◆ Prompt ◆
Lines that contain "Python" are to be copied from the material, every one of them.
-- Opening Marker --
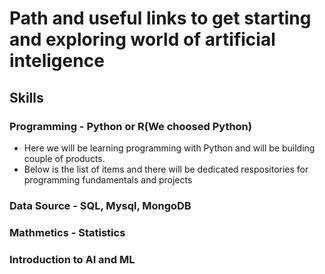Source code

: # Path and useful links to get starting and exploring world of artificial inteligence 

## Skills

### Programming - Python or R(We choosed Python)
  - Here we will be learning programming with Python and will be building couple of products.
  - Below is the list of items and there will be dedicated respositories for programming fundamentals and projects 

### Data Source - SQL, Mysql, MongoDB


### Mathmetics  - Statistics 


### Introduction to AI and ML



 

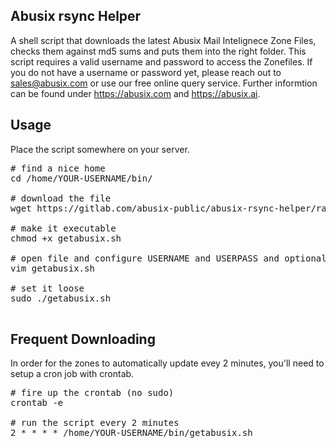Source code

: ## Abusix rsync Helper ##
A shell script that downloads the latest Abusix Mail Intelignece Zone Files, checks them against md5 sums and puts them into the right folder. This script requires a valid username and password to access the Zonefiles. If you do not have a username or password yet, please reach out to sales@abusix.com or use our free online query service. Further informtion can be found under https://abusix.com and https://abusix.ai.

## Usage ##
Place the script somewhere on your server.

<pre>
# find a nice home
cd /home/YOUR-USERNAME/bin/

# download the file
wget https://gitlab.com/abusix-public/abusix-rsync-helper/raw/master/getabusix.sh

# make it executable
chmod +x getabusix.sh

# open file and configure USERNAME and USERPASS and optionally more.
vim getabusix.sh

# set it loose
sudo ./getabusix.sh

</pre>

## Frequent Downloading ##
In order for the zones to automatically update evey 2 minutes, you'll need to setup a cron job with crontab.
<pre>
# fire up the crontab (no sudo)
crontab -e

# run the script every 2 minutes
2 * * * * /home/YOUR-USERNAME/bin/getabusix.sh
</pre>
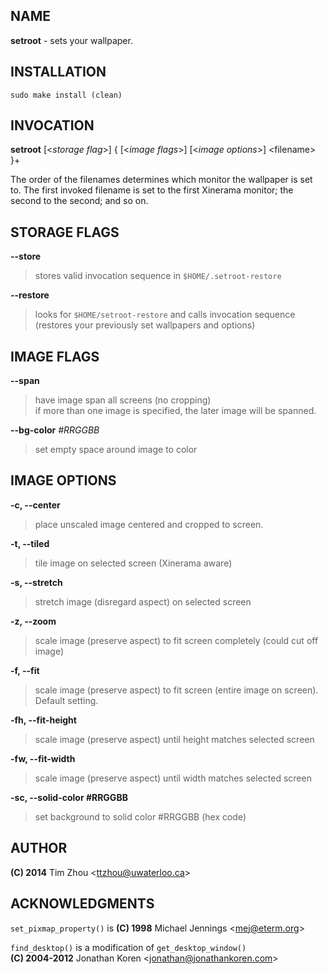 NAME
----

**setroot** - sets your wallpaper.


INSTALLATION
------------

`sudo make install (clean)`


INVOCATION
----------

**setroot** [\<*storage flag*\>] { [\<*image flags*\>] [\<*image options*\>] \<filename\> }+

The order of the filenames determines which monitor the wallpaper is set to. The first invoked filename is set to the first Xinerama monitor; the second to the second; and so on.


STORAGE FLAGS
-------------

**--store**
> stores valid invocation sequence in `$HOME/.setroot-restore`

**--restore**
> looks for `$HOME/setroot-restore` and calls invocation sequence <br/> (restores your previously set wallpapers and options)


IMAGE FLAGS
-----------

**--span**
> have image span all screens (no cropping) <br/> if more than one image is specified, the later image will be spanned.

**--bg-color** *#RRGGBB*
> set empty space around image to color


IMAGE OPTIONS
-------------

**-c, --center**
> place unscaled image centered and cropped to screen.

**-t, --tiled**
> tile image on selected screen (Xinerama aware)

**-s, --stretch**
> stretch image (disregard aspect) on selected screen

**-z, --zoom**
> scale image (preserve aspect) to fit screen completely (could cut off image)

**-f, --fit**
> scale image (preserve aspect) to fit screen (entire image on screen). Default setting.

**-fh, --fit-height**
> scale image (preserve aspect) until height matches selected screen

**-fw, --fit-width**
> scale image (preserve aspect) until width matches selected screen

**-sc, --solid-color #RRGGBB**
> set background to solid color #RRGGBB (hex code)


AUTHOR
------

**(C) 2014** Tim Zhou \<ttzhou@uwaterloo.ca\>


ACKNOWLEDGMENTS
---------------

`set_pixmap_property()` is **(C) 1998** Michael Jennings \<mej@eterm.org\>

`find_desktop()` is a modification of `get_desktop_window()`  
**(C) 2004-2012** Jonathan Koren \<jonathan@jonathankoren.com\>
-- Closing Marker --
◆ Answer for this exercise ◆
### Programming - Python or R(We choosed Python)
  - Here we will be learning programming with Python and will be building couple of products.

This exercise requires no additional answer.